Dataset items:
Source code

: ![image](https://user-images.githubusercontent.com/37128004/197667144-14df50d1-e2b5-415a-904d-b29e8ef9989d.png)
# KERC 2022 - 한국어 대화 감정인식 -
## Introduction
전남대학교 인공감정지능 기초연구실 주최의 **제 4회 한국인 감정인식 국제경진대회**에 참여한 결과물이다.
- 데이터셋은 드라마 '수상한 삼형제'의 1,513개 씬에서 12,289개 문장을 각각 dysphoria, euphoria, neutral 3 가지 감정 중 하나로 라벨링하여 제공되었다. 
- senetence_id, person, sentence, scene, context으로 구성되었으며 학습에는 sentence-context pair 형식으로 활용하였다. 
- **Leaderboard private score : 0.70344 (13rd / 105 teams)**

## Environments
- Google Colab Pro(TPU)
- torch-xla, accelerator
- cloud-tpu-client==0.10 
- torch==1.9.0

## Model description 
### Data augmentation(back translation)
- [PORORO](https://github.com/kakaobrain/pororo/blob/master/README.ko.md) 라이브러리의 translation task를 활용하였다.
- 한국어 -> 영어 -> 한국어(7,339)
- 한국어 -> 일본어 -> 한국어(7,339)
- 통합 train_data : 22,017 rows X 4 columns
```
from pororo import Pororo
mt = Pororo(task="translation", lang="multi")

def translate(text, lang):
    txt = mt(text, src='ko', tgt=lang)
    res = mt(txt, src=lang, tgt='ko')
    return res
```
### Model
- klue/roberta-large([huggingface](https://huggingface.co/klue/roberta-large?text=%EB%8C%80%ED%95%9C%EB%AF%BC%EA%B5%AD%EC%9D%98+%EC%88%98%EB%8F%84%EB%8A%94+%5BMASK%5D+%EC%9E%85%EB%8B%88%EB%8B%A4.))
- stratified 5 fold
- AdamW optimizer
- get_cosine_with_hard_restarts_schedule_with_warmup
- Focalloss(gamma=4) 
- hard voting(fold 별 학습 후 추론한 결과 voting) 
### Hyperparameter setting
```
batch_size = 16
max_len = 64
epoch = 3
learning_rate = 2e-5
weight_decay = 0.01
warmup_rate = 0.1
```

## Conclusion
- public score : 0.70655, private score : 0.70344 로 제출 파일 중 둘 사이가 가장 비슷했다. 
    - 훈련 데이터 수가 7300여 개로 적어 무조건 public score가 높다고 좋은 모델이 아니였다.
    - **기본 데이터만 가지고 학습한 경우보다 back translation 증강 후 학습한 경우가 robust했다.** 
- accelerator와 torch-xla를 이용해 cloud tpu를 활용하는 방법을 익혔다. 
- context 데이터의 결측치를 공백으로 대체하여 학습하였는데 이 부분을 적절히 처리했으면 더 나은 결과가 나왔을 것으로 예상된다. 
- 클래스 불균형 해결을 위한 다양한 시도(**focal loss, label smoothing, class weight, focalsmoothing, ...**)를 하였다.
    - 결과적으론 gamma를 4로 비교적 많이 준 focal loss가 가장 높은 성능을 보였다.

INSTRUCTIONS FOR THE TASK: Find the lines above with the word "감정인식". Copy them out.

RESPONSE TO THIS EXERCISE:
# KERC 2022 - 한국어 대화 감정인식 -
전남대학교 인공감정지능 기초연구실 주최의 **제 4회 한국인 감정인식 국제경진대회**에 참여한 결과물이다.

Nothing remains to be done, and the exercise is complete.